_WORK REQUEST:_ Reproduce each line from the records that holds "tuning".

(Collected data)
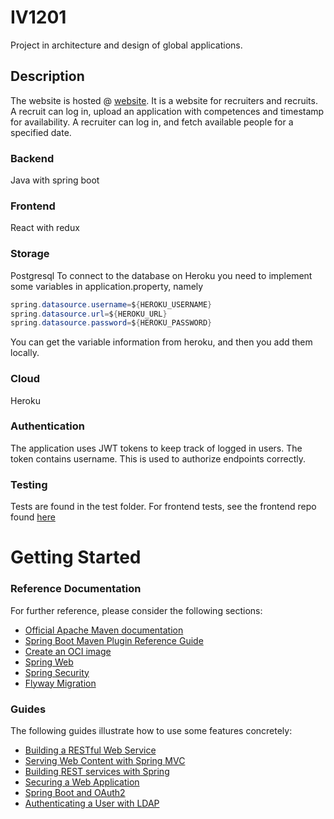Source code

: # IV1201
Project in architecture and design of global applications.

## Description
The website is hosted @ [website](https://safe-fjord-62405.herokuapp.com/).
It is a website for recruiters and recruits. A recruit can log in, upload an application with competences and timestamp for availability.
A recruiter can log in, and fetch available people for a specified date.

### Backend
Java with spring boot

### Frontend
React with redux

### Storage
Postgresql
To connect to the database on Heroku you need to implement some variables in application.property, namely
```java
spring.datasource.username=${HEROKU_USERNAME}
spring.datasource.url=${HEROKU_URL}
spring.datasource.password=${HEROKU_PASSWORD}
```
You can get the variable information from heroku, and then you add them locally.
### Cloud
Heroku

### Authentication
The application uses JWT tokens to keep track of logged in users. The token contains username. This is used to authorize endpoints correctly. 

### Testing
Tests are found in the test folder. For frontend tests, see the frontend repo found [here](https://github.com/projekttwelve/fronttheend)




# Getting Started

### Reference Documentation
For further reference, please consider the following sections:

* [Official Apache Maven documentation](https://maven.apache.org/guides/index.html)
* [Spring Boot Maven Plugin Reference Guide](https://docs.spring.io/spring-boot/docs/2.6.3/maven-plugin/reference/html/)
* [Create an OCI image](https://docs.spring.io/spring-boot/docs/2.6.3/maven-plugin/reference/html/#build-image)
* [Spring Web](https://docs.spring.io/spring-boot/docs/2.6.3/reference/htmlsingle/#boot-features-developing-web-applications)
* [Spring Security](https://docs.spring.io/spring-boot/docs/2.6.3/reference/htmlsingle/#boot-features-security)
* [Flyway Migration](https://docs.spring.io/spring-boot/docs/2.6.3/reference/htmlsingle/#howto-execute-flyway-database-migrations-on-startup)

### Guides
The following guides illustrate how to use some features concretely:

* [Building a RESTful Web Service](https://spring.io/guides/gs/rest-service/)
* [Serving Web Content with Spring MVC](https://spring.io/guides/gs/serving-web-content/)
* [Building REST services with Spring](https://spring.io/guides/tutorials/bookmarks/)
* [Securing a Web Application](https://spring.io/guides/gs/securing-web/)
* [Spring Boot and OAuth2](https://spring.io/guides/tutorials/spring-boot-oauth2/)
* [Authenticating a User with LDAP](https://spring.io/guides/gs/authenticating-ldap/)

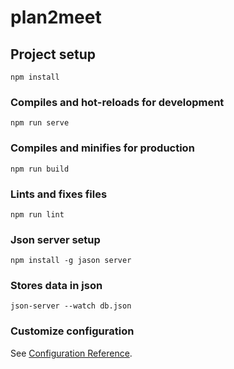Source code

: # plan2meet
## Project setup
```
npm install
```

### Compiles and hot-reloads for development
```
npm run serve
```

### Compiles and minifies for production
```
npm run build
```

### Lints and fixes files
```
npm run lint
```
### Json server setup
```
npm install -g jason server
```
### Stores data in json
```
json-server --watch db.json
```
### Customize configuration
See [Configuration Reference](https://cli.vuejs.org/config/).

...

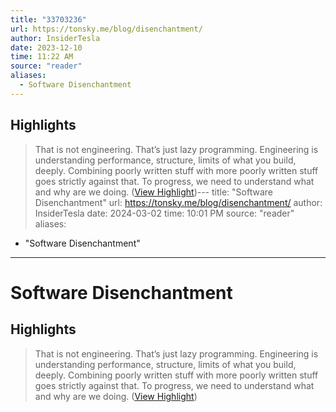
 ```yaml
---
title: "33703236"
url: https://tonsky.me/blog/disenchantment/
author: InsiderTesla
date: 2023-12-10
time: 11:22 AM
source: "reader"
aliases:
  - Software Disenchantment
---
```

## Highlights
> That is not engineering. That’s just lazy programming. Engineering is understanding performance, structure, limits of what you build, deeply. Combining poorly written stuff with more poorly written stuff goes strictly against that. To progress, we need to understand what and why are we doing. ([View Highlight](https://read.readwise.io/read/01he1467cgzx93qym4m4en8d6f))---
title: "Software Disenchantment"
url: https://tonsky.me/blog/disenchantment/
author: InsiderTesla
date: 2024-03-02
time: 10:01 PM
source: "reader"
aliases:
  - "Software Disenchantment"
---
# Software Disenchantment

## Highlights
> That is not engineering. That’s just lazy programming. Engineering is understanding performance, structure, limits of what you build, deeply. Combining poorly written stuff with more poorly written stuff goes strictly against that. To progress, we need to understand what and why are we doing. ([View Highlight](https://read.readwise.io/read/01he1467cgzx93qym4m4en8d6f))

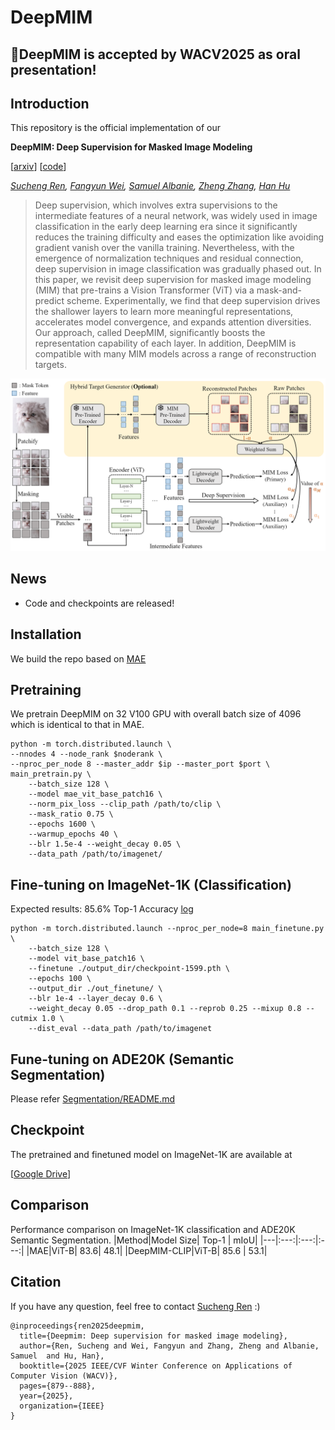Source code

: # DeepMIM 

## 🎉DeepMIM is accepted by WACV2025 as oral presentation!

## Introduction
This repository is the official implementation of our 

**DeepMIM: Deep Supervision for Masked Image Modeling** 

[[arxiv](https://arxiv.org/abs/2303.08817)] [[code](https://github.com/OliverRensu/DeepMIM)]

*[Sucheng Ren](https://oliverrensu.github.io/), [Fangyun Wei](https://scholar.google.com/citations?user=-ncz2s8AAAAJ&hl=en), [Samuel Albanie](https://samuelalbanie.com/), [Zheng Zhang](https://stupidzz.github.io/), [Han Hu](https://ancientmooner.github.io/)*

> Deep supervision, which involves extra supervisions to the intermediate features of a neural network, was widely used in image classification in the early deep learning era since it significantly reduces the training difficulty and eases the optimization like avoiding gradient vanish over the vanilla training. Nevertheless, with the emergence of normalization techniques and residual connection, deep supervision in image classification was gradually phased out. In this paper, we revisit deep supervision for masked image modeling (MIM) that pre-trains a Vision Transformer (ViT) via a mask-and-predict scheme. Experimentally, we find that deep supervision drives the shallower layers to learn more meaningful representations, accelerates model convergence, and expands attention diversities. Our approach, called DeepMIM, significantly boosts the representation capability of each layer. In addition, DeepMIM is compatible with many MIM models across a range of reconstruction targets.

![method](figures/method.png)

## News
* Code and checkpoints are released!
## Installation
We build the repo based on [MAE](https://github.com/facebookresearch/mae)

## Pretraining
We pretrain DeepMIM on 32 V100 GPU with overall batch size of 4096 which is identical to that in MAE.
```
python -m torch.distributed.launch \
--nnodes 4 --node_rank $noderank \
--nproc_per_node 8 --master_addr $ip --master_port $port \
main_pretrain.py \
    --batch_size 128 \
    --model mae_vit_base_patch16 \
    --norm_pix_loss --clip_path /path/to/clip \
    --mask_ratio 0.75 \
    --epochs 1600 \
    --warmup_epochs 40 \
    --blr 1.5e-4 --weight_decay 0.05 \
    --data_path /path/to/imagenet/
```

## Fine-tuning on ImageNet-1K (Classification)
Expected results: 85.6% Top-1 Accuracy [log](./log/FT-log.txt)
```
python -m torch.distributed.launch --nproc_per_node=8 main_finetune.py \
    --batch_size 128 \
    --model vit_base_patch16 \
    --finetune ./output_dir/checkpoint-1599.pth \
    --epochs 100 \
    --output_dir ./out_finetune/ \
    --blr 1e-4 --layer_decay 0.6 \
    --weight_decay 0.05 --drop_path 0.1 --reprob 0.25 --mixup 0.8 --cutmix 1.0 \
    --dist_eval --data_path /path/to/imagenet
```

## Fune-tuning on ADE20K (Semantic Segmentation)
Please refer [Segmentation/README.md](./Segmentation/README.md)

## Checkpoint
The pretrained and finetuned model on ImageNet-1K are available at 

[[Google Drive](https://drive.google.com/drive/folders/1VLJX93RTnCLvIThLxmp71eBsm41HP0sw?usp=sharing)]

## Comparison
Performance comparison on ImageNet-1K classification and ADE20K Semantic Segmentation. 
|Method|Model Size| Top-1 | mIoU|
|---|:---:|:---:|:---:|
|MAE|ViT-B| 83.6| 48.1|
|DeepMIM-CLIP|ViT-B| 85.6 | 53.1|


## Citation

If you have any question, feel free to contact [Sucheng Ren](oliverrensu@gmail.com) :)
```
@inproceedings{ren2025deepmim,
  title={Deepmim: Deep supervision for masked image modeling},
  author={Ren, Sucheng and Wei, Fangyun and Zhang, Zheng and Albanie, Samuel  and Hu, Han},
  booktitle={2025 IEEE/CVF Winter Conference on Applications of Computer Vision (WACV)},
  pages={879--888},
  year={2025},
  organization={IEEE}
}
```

_ANSWER SECTION:_
## Fine-tuning on ImageNet-1K (Classification)
## Fune-tuning on ADE20K (Semantic Segmentation)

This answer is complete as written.